Stored data entries:
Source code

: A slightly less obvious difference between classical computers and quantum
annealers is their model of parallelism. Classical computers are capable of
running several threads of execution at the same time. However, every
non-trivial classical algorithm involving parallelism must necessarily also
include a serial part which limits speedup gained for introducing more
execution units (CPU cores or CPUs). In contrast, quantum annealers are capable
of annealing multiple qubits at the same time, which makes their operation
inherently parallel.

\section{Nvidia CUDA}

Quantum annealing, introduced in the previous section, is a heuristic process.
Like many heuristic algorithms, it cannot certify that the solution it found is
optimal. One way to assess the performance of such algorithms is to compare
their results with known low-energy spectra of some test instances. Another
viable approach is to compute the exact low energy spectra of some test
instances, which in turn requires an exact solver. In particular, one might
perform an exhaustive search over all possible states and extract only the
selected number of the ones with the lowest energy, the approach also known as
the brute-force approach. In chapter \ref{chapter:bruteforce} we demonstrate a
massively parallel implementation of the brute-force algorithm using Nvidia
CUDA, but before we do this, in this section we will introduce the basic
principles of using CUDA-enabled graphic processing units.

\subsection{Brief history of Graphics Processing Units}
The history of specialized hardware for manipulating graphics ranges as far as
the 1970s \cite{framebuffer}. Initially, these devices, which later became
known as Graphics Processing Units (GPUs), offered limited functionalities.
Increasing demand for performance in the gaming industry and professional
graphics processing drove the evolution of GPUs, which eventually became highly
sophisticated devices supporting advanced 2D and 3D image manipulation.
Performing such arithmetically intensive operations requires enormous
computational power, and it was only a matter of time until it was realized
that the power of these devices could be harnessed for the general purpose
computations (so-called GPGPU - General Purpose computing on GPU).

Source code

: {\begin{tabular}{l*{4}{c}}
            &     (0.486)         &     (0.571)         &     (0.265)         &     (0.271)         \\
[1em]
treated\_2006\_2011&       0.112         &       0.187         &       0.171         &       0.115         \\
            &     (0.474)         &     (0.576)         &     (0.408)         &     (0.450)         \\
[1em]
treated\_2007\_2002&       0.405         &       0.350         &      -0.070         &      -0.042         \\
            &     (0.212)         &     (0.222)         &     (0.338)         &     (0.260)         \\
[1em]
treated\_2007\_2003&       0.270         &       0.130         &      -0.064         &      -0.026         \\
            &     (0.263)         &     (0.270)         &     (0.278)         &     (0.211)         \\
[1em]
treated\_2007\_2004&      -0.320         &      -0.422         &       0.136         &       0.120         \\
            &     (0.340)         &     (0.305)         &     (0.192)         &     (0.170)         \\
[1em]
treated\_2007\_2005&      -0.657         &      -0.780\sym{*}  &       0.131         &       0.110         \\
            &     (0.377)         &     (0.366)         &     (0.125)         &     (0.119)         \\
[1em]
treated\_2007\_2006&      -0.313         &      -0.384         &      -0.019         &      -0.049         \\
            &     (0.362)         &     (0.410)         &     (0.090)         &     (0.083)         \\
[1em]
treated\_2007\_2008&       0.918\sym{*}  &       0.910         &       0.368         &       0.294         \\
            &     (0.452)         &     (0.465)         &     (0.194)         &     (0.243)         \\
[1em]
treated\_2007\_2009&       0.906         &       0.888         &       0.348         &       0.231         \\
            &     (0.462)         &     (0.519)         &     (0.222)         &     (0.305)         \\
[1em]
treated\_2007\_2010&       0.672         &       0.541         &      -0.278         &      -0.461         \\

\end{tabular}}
* * *
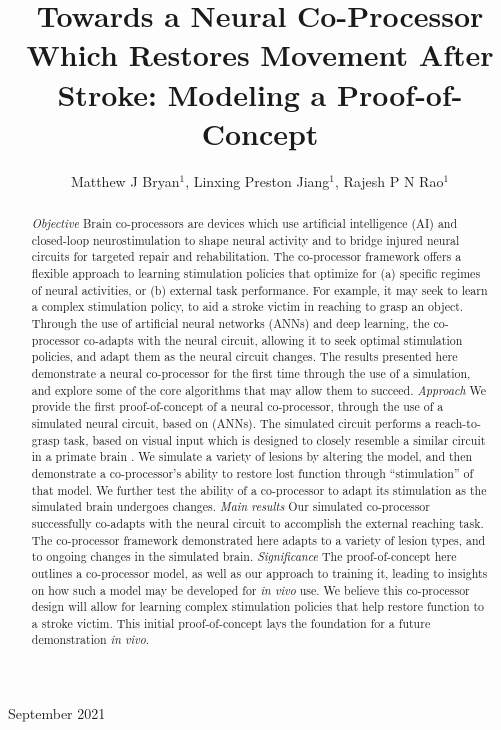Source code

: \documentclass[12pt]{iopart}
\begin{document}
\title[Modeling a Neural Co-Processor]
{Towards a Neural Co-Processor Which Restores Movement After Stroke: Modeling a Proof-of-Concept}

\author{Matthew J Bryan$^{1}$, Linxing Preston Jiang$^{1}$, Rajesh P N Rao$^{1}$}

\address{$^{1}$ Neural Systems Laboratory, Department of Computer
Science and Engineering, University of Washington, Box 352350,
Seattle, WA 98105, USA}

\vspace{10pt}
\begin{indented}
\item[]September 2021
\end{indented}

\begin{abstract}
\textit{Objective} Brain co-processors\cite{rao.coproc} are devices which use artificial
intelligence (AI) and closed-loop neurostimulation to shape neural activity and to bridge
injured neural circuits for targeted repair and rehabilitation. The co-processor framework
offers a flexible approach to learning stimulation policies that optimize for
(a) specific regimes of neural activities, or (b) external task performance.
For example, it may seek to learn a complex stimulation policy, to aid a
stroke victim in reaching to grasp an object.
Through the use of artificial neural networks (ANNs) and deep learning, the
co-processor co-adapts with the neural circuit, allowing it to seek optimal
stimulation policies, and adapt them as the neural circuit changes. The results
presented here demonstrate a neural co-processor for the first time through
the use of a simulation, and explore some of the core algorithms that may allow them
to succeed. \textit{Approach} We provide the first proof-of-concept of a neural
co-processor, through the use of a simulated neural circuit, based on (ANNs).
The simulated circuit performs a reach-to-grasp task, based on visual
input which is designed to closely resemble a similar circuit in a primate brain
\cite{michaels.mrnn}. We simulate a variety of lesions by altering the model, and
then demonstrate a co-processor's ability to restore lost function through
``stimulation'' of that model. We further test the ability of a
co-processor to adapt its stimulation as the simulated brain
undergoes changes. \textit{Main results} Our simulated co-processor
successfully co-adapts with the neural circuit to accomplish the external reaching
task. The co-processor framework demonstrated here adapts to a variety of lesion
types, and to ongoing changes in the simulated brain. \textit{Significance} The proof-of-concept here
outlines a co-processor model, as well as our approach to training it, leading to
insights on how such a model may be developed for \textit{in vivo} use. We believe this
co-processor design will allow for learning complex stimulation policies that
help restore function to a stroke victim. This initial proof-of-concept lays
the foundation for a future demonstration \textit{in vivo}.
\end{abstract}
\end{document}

TASK PROMPT:
Check each line of the records above for the string "them", and report every line that has it.

RESPONSE:
stimulation policies, and adapt them as the neural circuit changes. The results
the use of a simulation, and explore some of the core algorithms that may allow them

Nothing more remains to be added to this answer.